We need to prove that $a*cosA+b*cosB+c*cosC\leq \frac{1}{2}(a+b+c)$, where $a,b,c$ are the sides of $ABC$. It is equivalent to $\frac{ab^2+ac^2-a^3}{bc}+\frac{bc^2+ba^2-b^3}{ca}+\frac{ca^2+cb^2-c^3}{ab}\leq \frac{1}{2}(a+b+c)$. We can rewrite this as $2(a^2b^2+b^2c^2+c^2a^2) \leq (a+b+c)abc + a^4+b^4+c^4$, and then as $(a+b+c)^4+9abc(a+b+c) \geq 4(a+b+c)^2(ab+bc+ca)$, which is Schur's inequality.
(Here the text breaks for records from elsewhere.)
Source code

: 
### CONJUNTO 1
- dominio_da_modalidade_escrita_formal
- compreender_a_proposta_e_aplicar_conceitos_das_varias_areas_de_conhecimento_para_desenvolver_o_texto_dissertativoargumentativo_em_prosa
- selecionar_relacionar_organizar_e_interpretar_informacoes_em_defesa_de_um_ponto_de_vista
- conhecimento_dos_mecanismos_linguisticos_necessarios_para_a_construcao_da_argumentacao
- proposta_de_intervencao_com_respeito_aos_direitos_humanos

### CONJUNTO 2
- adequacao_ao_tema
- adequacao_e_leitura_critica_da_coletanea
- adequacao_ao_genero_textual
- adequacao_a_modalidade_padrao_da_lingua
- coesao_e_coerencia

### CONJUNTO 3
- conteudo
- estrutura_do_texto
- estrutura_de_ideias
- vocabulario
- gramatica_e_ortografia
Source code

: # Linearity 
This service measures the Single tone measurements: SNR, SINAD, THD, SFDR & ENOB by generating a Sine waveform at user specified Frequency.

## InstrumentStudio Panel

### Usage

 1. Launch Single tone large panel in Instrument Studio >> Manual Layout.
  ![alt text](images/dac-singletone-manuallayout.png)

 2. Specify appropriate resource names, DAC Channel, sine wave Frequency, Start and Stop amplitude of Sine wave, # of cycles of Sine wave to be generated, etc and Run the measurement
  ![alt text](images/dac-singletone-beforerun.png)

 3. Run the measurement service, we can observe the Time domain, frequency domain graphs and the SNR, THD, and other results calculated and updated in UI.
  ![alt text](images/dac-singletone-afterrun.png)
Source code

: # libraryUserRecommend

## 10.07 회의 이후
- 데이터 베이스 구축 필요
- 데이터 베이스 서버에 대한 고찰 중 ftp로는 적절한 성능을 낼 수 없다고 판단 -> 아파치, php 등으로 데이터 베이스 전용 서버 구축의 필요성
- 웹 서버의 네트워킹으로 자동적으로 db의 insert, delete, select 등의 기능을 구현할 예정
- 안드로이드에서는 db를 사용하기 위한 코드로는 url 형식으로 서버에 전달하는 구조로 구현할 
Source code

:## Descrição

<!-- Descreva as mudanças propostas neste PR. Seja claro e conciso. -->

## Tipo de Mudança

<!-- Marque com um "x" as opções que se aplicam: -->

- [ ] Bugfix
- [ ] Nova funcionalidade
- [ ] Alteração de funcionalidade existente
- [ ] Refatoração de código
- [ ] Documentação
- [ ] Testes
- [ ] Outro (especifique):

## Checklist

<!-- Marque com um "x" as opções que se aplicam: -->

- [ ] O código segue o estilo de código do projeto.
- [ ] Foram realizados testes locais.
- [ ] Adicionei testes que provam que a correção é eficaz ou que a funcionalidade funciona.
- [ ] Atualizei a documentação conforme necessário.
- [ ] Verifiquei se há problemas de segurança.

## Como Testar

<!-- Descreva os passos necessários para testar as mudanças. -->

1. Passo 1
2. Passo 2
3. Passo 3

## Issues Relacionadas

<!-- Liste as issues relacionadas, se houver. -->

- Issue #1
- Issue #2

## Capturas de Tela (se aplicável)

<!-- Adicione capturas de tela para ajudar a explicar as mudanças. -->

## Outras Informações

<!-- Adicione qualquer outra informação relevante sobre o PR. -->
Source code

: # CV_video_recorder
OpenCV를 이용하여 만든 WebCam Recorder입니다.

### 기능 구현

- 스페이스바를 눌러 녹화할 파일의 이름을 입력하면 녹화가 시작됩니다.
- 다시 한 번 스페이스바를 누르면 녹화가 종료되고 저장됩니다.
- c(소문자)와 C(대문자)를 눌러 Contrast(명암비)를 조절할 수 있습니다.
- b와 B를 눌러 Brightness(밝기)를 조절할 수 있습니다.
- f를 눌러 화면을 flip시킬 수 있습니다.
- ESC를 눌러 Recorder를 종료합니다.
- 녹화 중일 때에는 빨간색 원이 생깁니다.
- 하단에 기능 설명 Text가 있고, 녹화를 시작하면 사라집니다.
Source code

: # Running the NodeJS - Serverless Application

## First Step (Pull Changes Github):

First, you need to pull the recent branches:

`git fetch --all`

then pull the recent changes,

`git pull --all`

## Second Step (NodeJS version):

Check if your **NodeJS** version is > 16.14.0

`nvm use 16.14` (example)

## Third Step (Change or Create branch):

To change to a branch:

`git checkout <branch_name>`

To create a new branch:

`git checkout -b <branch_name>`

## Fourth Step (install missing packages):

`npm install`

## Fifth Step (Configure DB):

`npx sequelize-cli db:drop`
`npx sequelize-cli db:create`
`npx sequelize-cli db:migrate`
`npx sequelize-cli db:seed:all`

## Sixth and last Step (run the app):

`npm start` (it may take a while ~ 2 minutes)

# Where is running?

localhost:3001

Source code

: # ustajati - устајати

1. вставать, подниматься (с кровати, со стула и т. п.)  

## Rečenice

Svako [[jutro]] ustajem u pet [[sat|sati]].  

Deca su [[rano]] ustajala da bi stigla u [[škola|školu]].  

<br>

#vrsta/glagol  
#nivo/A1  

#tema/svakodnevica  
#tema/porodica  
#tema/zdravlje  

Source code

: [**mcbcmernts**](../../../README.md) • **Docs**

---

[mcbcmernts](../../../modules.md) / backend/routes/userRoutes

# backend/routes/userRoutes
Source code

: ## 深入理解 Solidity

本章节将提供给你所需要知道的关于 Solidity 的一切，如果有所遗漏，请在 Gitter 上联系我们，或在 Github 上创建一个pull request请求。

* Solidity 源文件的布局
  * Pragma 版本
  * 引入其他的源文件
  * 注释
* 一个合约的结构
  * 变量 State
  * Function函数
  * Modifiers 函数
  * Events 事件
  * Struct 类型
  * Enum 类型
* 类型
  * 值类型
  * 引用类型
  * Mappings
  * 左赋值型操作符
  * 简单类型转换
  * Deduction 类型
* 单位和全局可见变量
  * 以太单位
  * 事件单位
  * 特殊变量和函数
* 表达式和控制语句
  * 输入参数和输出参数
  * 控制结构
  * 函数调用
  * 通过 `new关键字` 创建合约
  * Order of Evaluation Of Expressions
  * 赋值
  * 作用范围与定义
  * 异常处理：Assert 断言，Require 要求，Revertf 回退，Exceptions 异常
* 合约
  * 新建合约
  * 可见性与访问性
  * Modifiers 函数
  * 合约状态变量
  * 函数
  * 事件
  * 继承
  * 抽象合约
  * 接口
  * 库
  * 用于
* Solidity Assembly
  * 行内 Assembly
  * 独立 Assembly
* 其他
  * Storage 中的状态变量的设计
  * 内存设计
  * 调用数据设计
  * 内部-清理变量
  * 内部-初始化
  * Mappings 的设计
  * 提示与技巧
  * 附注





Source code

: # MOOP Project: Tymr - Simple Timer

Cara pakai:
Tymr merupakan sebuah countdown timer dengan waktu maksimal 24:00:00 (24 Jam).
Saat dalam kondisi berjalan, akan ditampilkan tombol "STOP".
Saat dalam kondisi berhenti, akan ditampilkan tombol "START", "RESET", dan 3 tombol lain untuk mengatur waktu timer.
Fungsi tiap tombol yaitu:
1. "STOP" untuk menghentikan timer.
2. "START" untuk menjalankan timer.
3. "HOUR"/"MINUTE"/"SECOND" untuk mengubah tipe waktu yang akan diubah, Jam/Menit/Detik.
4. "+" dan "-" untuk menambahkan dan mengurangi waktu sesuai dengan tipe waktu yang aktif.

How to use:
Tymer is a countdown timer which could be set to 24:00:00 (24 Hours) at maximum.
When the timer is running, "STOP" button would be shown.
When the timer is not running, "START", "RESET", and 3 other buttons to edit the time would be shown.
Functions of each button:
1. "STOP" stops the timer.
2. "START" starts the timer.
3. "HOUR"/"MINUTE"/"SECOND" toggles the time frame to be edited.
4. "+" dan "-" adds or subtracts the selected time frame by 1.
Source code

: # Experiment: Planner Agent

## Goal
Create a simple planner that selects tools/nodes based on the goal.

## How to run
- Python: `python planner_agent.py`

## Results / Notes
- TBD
$a\cdot cos(\alpha)+b\cdot cos(\beta)+c\cdot cos(\gamma)\leq \dfrac{1}{3}(cos(\alpha)+cos(\beta)+cos(\gamma))(a+b+c)\leq \dfrac{a+b+c}{2}=s$

My solution: Let $ H $ be the orthocenter of $ \triangle ABC $ . Let $ M $ be the midpoint of $ BC $ and $ E' $ be the reflection of $ E $ in $ BC $ . Since $ H $ is the incenter of $ \triangle DEF $ , so $ BC $ is the external bisector of $ \angle EDF $ , hence we get $ E' \in DF $ . Since $ MF=ME=\frac{BC}{2}=ME' $ , so we get $ DE+DF=DE'+DF=E'F \leq MF+ME'=BC $ . Similarly, we can prove $ EF+ED \leq CA $ and $ FD+FE \leq AB $ , so combine three inequalities we get $ EF+FD+DE \leq \frac{AB+BC+CA}{2} $ . Q.E.D

WLOG $a\geq b\geq c\implies \alpha\geq \beta \geq \gamma \implies \cos\alpha \leq \cos\beta \leq \cos\gamma$. By rearrangement iequality: $a \cdot\cos\alpha+b \cdot\cos\beta+c\cdot\cos\gamma\leq b \cdot\cos\alpha+c\cdot \cos\beta+a\cdot\cos\gamma$. And $a \cdot\cos\alpha+b \cdot\cos\beta+c\cdot\cos\gamma\leq c \cdot\cos\alpha+a \cdot\cos\beta+b\cdot\cos\gamma$. $\implies a\cdot\cos\alpha+b \cdot\cos\beta+c\cdot\cos\gamma\leq \frac{b\cdot\cos\gamma +c\cdot \cos\beta}{2}+\frac {a\cdot\cos\gamma + c\cdot\cos\alpha}{2}+\frac{a\cdot\cos\beta+b \cdot\cos\alpha}{2}=\frac{a+b+c}{2}$.

Let $O$ be the circumcenter of triangle $ABC$. $R=AO$. Then easily we'll have $AO \perp EF,BO \perp DF,CO \perp DE$. So $2S_{ABC}=R\cdot (EF+DF+DE)$. Also we have$2S_{ABC}=r\cdot (AB+BC+AC)$,which $r$ is the radiu of the incircle of triangle $ABC$. It's well known that $R\ge 2r$ so we get $AB+BC+AC\ge 2(DE+DF+EF)$.